Data entries
------------
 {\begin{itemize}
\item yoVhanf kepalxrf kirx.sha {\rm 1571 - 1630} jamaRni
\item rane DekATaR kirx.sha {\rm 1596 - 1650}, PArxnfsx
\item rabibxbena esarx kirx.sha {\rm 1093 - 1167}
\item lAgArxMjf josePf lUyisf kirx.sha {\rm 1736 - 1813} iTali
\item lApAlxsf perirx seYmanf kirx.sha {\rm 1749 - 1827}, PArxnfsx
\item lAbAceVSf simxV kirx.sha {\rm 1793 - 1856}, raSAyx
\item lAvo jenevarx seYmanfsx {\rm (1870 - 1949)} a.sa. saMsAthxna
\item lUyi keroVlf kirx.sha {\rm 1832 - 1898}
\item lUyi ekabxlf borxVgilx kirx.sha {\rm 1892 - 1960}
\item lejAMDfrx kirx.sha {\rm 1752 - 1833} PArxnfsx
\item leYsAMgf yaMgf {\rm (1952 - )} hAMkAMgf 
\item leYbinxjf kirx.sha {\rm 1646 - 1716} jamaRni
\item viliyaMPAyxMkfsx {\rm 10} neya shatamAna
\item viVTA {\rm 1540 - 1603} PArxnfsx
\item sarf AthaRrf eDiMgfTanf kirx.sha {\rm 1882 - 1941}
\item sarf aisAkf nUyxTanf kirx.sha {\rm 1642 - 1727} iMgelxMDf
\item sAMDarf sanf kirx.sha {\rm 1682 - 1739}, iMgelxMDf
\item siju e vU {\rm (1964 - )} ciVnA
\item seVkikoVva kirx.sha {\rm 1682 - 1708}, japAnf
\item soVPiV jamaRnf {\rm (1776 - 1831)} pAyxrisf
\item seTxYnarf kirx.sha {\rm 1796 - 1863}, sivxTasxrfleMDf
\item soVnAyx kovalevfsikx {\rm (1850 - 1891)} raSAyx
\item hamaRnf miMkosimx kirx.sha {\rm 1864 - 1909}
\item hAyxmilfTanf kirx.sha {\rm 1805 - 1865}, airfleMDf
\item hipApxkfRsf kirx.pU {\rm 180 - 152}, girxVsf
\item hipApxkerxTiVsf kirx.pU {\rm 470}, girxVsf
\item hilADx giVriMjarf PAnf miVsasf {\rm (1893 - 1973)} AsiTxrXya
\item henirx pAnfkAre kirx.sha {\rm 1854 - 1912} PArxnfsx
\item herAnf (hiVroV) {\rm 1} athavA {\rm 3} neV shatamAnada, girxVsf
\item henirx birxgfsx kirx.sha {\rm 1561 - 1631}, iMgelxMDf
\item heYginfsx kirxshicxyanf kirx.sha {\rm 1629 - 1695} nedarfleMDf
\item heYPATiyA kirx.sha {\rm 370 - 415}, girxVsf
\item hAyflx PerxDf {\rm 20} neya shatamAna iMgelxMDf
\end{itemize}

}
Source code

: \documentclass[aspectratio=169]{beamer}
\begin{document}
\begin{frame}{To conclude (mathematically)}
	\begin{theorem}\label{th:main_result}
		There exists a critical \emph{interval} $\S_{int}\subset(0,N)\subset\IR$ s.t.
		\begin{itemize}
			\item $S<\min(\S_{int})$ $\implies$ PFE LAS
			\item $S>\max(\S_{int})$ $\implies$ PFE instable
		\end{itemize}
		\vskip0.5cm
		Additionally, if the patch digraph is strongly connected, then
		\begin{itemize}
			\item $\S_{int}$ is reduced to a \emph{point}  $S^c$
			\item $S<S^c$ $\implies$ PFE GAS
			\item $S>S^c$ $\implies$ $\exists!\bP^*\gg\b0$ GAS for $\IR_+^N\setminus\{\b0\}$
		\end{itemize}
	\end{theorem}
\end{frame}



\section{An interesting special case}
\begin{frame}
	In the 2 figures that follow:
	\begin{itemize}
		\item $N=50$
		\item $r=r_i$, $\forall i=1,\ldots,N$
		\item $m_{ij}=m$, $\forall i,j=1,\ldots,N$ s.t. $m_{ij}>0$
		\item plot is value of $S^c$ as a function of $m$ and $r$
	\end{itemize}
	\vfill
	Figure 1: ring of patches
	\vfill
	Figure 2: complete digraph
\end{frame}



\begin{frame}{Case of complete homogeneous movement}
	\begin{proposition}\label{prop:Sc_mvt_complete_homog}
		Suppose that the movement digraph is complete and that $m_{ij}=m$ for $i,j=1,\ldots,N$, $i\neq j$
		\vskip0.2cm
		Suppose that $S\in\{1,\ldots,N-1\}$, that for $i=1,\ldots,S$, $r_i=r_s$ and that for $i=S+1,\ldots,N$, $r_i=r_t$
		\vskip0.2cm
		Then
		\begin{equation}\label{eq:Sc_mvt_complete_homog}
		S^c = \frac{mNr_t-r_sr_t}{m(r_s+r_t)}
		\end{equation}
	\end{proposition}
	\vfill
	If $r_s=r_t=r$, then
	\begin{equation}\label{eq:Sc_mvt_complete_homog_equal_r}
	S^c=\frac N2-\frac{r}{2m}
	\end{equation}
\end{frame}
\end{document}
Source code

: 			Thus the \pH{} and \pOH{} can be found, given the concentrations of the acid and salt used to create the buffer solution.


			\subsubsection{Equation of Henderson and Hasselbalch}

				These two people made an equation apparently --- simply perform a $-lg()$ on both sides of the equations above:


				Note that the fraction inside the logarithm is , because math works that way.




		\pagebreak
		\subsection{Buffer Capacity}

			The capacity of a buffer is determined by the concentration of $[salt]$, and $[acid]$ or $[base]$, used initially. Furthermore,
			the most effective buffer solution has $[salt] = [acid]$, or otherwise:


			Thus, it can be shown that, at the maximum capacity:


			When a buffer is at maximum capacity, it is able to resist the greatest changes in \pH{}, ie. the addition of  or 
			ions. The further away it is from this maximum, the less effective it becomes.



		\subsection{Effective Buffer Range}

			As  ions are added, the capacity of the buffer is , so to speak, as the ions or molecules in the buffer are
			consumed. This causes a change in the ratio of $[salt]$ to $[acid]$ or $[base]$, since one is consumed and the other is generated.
------------
# WORK TO COMPLETE:
Show all lines above that contain "label".

# COMPLETED EXERCISE:
	\begin{theorem}\label{th:main_result}
	\begin{proposition}\label{prop:Sc_mvt_complete_homog}
		\begin{equation}\label{eq:Sc_mvt_complete_homog}
	\begin{equation}\label{eq:Sc_mvt_complete_homog_equal_r}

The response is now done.